First thing they did, was put her into the swing, this time it was a cocoon type swing. She LOVES that. I am thinking this is going to have to be an investment for us. Though I am trying to figure out how you work that. 1 swing, 6 children. Hmmm. They tried to get her to do activities with them, coloring blocks, she would not do anything. Just basically ran around the room occasionally plopping herself in the therapists lap. The therapist she had just met.

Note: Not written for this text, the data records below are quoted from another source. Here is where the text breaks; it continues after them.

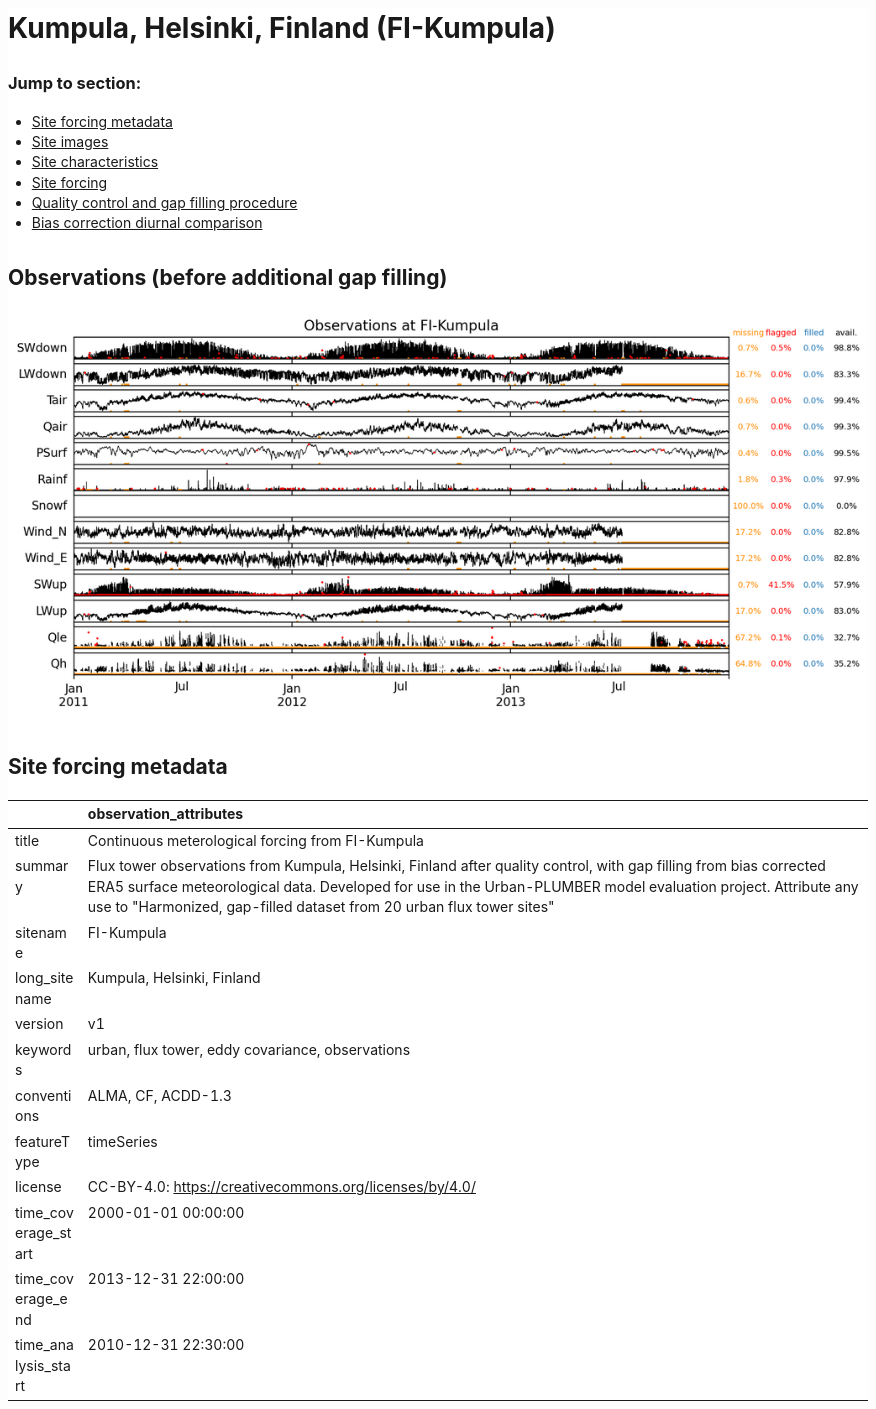 
# Kumpula, Helsinki, Finland (FI-Kumpula)

### Jump to section:

 - [Site forcing metadata](#site-forcing-metadata)
 - [Site images](#site-images)
 - [Site characteristics](#site-characteristics)
 - [Site forcing](#site-forcing)
 - [Quality control and gap filling procedure](#quality-control-qc-and-gap-filling-procedure)
 - [Bias correction diurnal comparison](#bias-correction-diurnal-comparison)

## Observations (before additional gap filling)

[![./obs_plots/all_obs_qc.png](./obs_plots/all_obs_qc.png)](./obs_plots/all_obs_qc.png)

## Site forcing metadata

|                           | observation_attributes                                                                                                                                                                                                                                                                                      |
|:--------------------------|:------------------------------------------------------------------------------------------------------------------------------------------------------------------------------------------------------------------------------------------------------------------------------------------------------------|
| title                     | Continuous meterological forcing from FI-Kumpula                                                                                                                                                                                                                                                            |
| summary                   | Flux tower observations from Kumpula, Helsinki, Finland after quality control, with gap filling from bias corrected ERA5 surface meteorological data. Developed for use in the Urban-PLUMBER model evaluation project. Attribute any use to "Harmonized, gap-filled dataset from 20 urban flux tower sites" |
| sitename                  | FI-Kumpula                                                                                                                                                                                                                                                                                                  |
| long_sitename             | Kumpula, Helsinki, Finland                                                                                                                                                                                                                                                                                  |
| version                   | v1                                                                                                                                                                                                                                                                                                          |
| keywords                  | urban, flux tower, eddy covariance, observations                                                                                                                                                                                                                                                            |
| conventions               | ALMA, CF, ACDD-1.3                                                                                                                                                                                                                                                                                          |
| featureType               | timeSeries                                                                                                                                                                                                                                                                                                  |
| license                   | CC-BY-4.0: https://creativecommons.org/licenses/by/4.0/                                                                                                                                                                                                                                                     |
| time_coverage_start       | 2000-01-01 00:00:00                                                                                                                                                                                                                                                                                         |
| time_coverage_end         | 2013-12-31 22:00:00                                                                                                                                                                                                                                                                                         |
| time_analysis_start       | 2010-12-31 22:30:00                                                                                                                                                                                                                                                                                         |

They suggested weekly therapy and so we will do that. I asked if this is something that ever ends? They said therapy yes. Sensory, maybe. Sometimes they said the connectors DO re connect. (they had a much fancier way of saying it, but you get the point right?) But it might be something she always has to work at. BUT as she gets older much of it she will be able to regulate herself, she will know what she needs to calm down. Therapy is for 2 things. One, to hopefully help the connectors connect. Two, to teach Mavery, and us, how to regulate.
So, part of me goes in hopeful. MAYBE just maybe, this will help. Part of me goes in thinking, here we go again. More therapy, more experimenting, will it ever end? Yet I know this is the wrong attitude. I WANT this to help, ALL of us need this to help.
As I was praying about Mavery I was going through pictures and came across these from China. This was the first moment I held her.
That day was SOO hard for her. She was so mad, so scared. And I was filled with such JOY. Not because of she was screaming her head off of course. Because THIS was the child God had told us was our daughter. FINALLY, in the flesh, in my arms! We had no idea the road that was ahead of us with her. We just knew we were right where He wanted us to be on the exact day He wanted us to be there.
And today I know we are also exactly where He wants us to be. Leaning on Him, believing in His plan for ALL of us, and on our knees before Him.